Just picked one up today. It's a pretty neat kit... Comes with gravel, 3 rocks, betta food and some kind of conditioner. The silly printed background is removable... You could turn it over for a white back or paint or use sign vinyl in any color you want. There doesn't seem to be an easy way to add filtration however, as the cover has a 1" lip all around. I think I'm going to make a nice wooden canopy and stand... Maybe stick a sump in the bottom. Dunno yet. Not bad for $10.


----------



## jphan (Mar 2, 2008)

i see these all the time where i work lol they look cool but to small


----------



## OhNo123 (Jan 8, 2008)

$10?? My LFS sold it for $14.. rip offs.. =(

Macnut, if you do make a stand/canopy/sump, please tell me how it goes. I dunno about filtration/ lightning either. Maybe undergravel or sponge filter.


----------



## NeonShrimp (Mar 9, 2006)

It's $14 at my local Petco. How much water does it hold?


----------



## Darkblade48 (Jan 4, 2008)

NeonShrimp said:


> It's $14 at my local Petco. How much water does it hold?

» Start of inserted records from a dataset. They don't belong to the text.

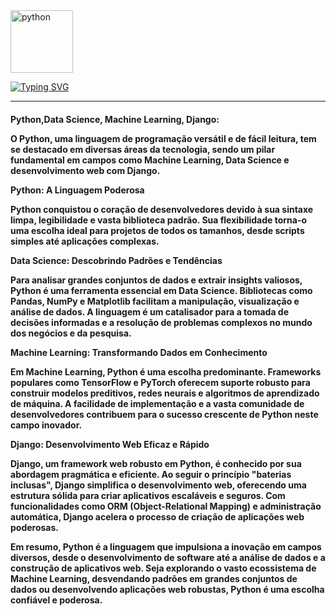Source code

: <img width="100" height="100" src="https://img.icons8.com/clouds/100/python.png" alt="python"/>

[![Typing SVG](https://readme-typing-svg.demolab.com?font=Caveat&weight=600&pause=1000&color=FFFFFF&random=false&width=435&lines=+python%2C+data+science+%2C+machine+learning%2C+e+django)](https://git.io/typing-svg)

<hr>
<div>
  <h4>
    Python,Data Science, Machine Learning, Django: 

O Python, uma linguagem de programação versátil e de fácil leitura, tem se destacado em diversas áreas da tecnologia, sendo um pilar fundamental em campos como Machine Learning, Data Science e desenvolvimento web com Django.

Python: A Linguagem Poderosa

Python conquistou o coração de desenvolvedores devido à sua sintaxe limpa, legibilidade e vasta biblioteca padrão. Sua flexibilidade torna-o uma escolha ideal para projetos de todos os tamanhos, desde scripts simples até aplicações complexas.

Data Science: Descobrindo Padrões e Tendências

Para analisar grandes conjuntos de dados e extrair insights valiosos, Python é uma ferramenta essencial em Data Science. Bibliotecas como Pandas, NumPy e Matplotlib facilitam a manipulação, visualização e análise de dados. A linguagem é um catalisador para a tomada de decisões informadas e a resolução de problemas complexos no mundo dos negócios e da pesquisa.

Machine Learning: Transformando Dados em Conhecimento

Em Machine Learning, Python é uma escolha predominante. Frameworks populares como TensorFlow e PyTorch oferecem suporte robusto para construir modelos preditivos, redes neurais e algoritmos de aprendizado de máquina. A facilidade de implementação e a vasta comunidade de desenvolvedores contribuem para o sucesso crescente de Python neste campo inovador.

Django: Desenvolvimento Web Eficaz e Rápido

Django, um framework web robusto em Python, é conhecido por sua abordagem pragmática e eficiente. Ao seguir o princípio "baterias inclusas", Django simplifica o desenvolvimento web, oferecendo uma estrutura sólida para criar aplicativos escaláveis e seguros. Com funcionalidades como ORM (Object-Relational Mapping) e administração automática, Django acelera o processo de criação de aplicações web poderosas.

Em resumo, Python é a linguagem que impulsiona a inovação em campos diversos, desde o desenvolvimento de software até a análise de dados e a construção de aplicativos web. Seja explorando o vasto ecossistema de Machine Learning, desvendando padrões em grandes conjuntos de dados ou desenvolvendo aplicações web robustas, Python é uma escolha confiável e poderosa.

  </h4>
</div>



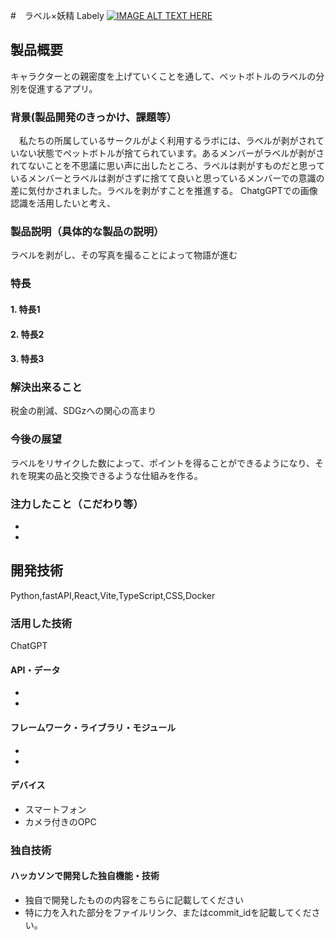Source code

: #　ラベル×妖精 Labely
[![IMAGE ALT TEXT HERE](https://jphacks.com/wp-content/uploads/2024/07/JPHACKS2024_ogp.jpg)](https://www.youtube.com/watch?v=DZXUkEj-CSI)

## 製品概要
キャラクターとの親密度を上げていくことを通して、ペットボトルのラベルの分別を促進するアプリ。
### 背景(製品開発のきっかけ、課題等）
　私たちの所属しているサークルがよく利用するラボには、ラベルが剥がされていない状態でペットボトルが捨てられています。あるメンバーがラベルが剥がされてないことを不思議に思い声に出したところ、ラベルは剥がすものだと思っているメンバーとラベルは剥がさずに捨てて良いと思っているメンバーでの意識の差に気付かされました。ラベルを剥がすことを推進する。
 ChatgGPTでの画像認識を活用したいと考え、

### 製品説明（具体的な製品の説明）
ラベルを剥がし、その写真を撮ることによって物語が進む
### 特長
#### 1. 特長1
#### 2. 特長2
#### 3. 特長3

### 解決出来ること
税金の削減、SDGzへの関心の高まり
### 今後の展望
ラベルをリサイクした数によって、ポイントを得ることができるようになり、それを現実の品と交換できるような仕組みを作る。
### 注力したこと（こだわり等）
* 
* 

## 開発技術
Python,fastAPI,React,Vite,TypeScript,CSS,Docker
### 活用した技術
ChatGPT
#### API・データ
* 
* 

#### フレームワーク・ライブラリ・モジュール
* 
* 

#### デバイス
* スマートフォン
* カメラ付きのOPC

### 独自技術
#### ハッカソンで開発した独自機能・技術
* 独自で開発したものの内容をこちらに記載してください
* 特に力を入れた部分をファイルリンク、またはcommit_idを記載してください。
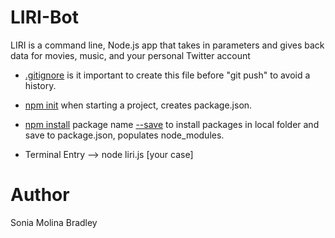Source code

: # LIRI-Bot
LIRI is a command line, Node.js app that takes in parameters and gives back data for movies, music, and your personal Twitter account

* [.gitignore]() is it important to create this file before "git push" to avoid a history.
* [npm init]() when starting a project, creates package.json.
* [npm install]() package name [--save]() to install packages in local folder and save to package.json, populates node_modules.

* Terminal Entry --> node liri.js [your case]

# Author
Sonia Molina Bradley

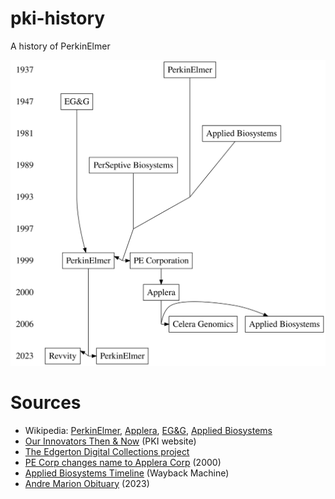 # pki-history
A history of PerkinElmer

![](https://github.com/hammer/pki-history/blob/main/pki.svg)

# Sources
- Wikipedia: [PerkinElmer](https://en.wikipedia.org/wiki/PerkinElmer), [Applera](https://en.wikipedia.org/wiki/Applera), [EG&G](EG&G), [Applied Biosystems](https://en.wikipedia.org/wiki/Applied_Biosystems)
- [Our Innovators Then & Now](https://www.perkinelmer.com/corporate/company/our-history/our-innovators-then-now.html) (PKI website)
- [The Edgerton Digital Collections project](https://edgerton-digital-collections.org/)
- [PE Corp changes name to Applera Corp](https://www.bioprocessonline.com/doc/pe-corp-changes-name-to-applera-corp-0001) (2000)
- [Applied Biosystems Timeline](https://web.archive.org/web/20070927044911/http://marketing.appliedbiosystems.com/mk/get/25YRSEMS_HERRITAGE_TIMELINE) (Wayback Machine)
- [Andre Marion Obituary](https://www.paloaltoonline.com/obituaries/memorials/andre-marion?o=7796) (2023)
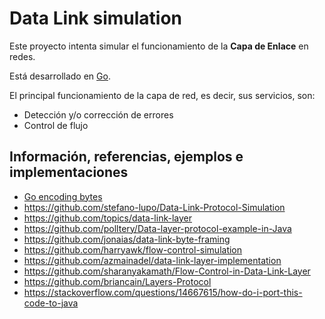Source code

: # Data Link simulation

Este proyecto intenta simular el funcionamiento de la **Capa de Enlace** en
redes.

Está desarrollado en [Go](https://golang.org).

El principal funcionamiento de la capa de red, es decir, sus servicios, son:

- Detección y/o corrección de errores
- Control de flujo

## Información, referencias, ejemplos e implementaciones

- [Go encoding bytes](https://medium.com/learning-the-go-programming-language/encoding-data-with-the-go-binary-package-42c7c0eb3e73)
- https://github.com/stefano-lupo/Data-Link-Protocol-Simulation
- https://github.com/topics/data-link-layer
- https://github.com/polltery/Data-layer-protocol-example-in-Java
- https://github.com/jonaias/data-link-byte-framing
- https://github.com/harryawk/flow-control-simulation
- https://github.com/azmainadel/data-link-layer-implementation
- https://github.com/sharanyakamath/Flow-Control-in-Data-Link-Layer
- https://github.com/briancain/Layers-Protocol
- https://stackoverflow.com/questions/14667615/how-do-i-port-this-code-to-java
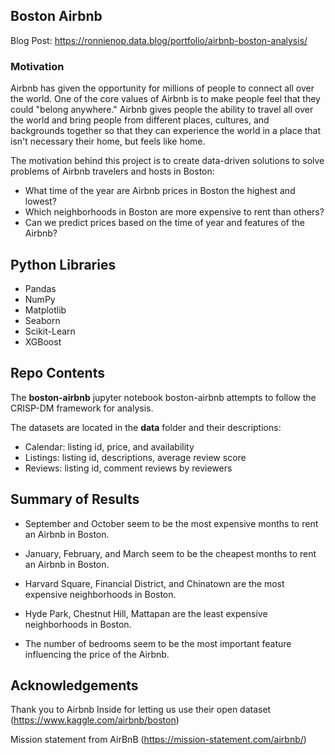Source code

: ## Boston Airbnb
Blog Post: https://ronnienop.data.blog/portfolio/airbnb-boston-analysis/

### Motivation

<p>Airbnb has given the opportunity for millions of people to connect all over the world. One of the core values of Airbnb is to make people feel that they could "belong anywhere." Airbnb gives people the ability to travel all over the world and bring people from different places, cultures, and backgrounds together so that they can experience the world in a place that isn't necessary their home, but feels like home.</p>
<p>The motivation behind this project is to create data-driven solutions to solve problems of Airbnb travelers and hosts in Boston:</p>
<ul>
<li>What time of the year are Airbnb prices in Boston the highest and lowest?</li>
<li>Which neighborhoods in Boston are more expensive to rent than others?</li>
<li>Can we predict prices based on the time of year and features of the Airbnb?</li>
</ul>
<h2>Python Libraries</h2>
<ul>
<li>Pandas</li>
<li>NumPy</li>
<li>Matplotlib</li>
<li>Seaborn</li>
<li>Scikit-Learn</li>
<li>XGBoost</li>
</ul>
<h2>Repo Contents</h2>
<p>The <strong>boston-airbnb</strong> jupyter notebook boston-airbnb attempts to follow the CRISP-DM framework for analysis.</p>
<p>The datasets are located in the <strong>data</strong> folder and their descriptions:</p>
<ul>
<li>Calendar: listing id, price, and availability</li>
<li>Listings: listing id, descriptions, average review score</li>
<li>Reviews: listing id, comment reviews by reviewers</li>
</ul>

<h2>Summary of Results</h2>
<ul>
<li>
<p>September and October seem to be the most expensive months to rent an Airbnb in Boston.</p>
</li>
<li>
<p>January, February, and March seem to be the cheapest months to rent an Airbnb in Boston.</p>
</li>
<li>
<p>Harvard Square, Financial District, and Chinatown are the most expensive neighborhoods in Boston.</p>
</li>
<li>
<p>Hyde Park, Chestnut Hill, Mattapan are the least expensive neighborhoods in Boston.</p>
</li>
<li>
<p>The number of bedrooms seem to be the most important feature influencing the price of the Airbnb.</p>
</li>
</ul>
<h2>Acknowledgements</h2>
<p>Thank you to Airbnb Inside for letting us use their open dataset (<a href="https://www.kaggle.com/airbnb/boston" rel="nofollow">https://www.kaggle.com/airbnb/boston</a>)</p>
<p>Mission statement from AirBnB (<a href="https://mission-statement.com/airbnb/" rel="nofollow">https://mission-statement.com/airbnb/</a>)</p>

1/2 a gallon, as mentioned in the opening post


----------



## macnut (Mar 2, 2008)

For those local to LA, I got it at Allan's Aquarium on Lincoln in Venice. Sale priced at $9.99. They had all 4 versions. IMO, These are not for livestock... way too small even for a betta (at least a healthy betta). The display unit they had had a dead betta in it. it was quite sad.

OhNo123: If i do make the stand/canopy/sump, I'll document with pics. I have an idea about how to do the sump filter :icon_bigg

I already have the lighting for the canopy.


----------



## macnut (Mar 2, 2008)

I've been having some fun with this thing!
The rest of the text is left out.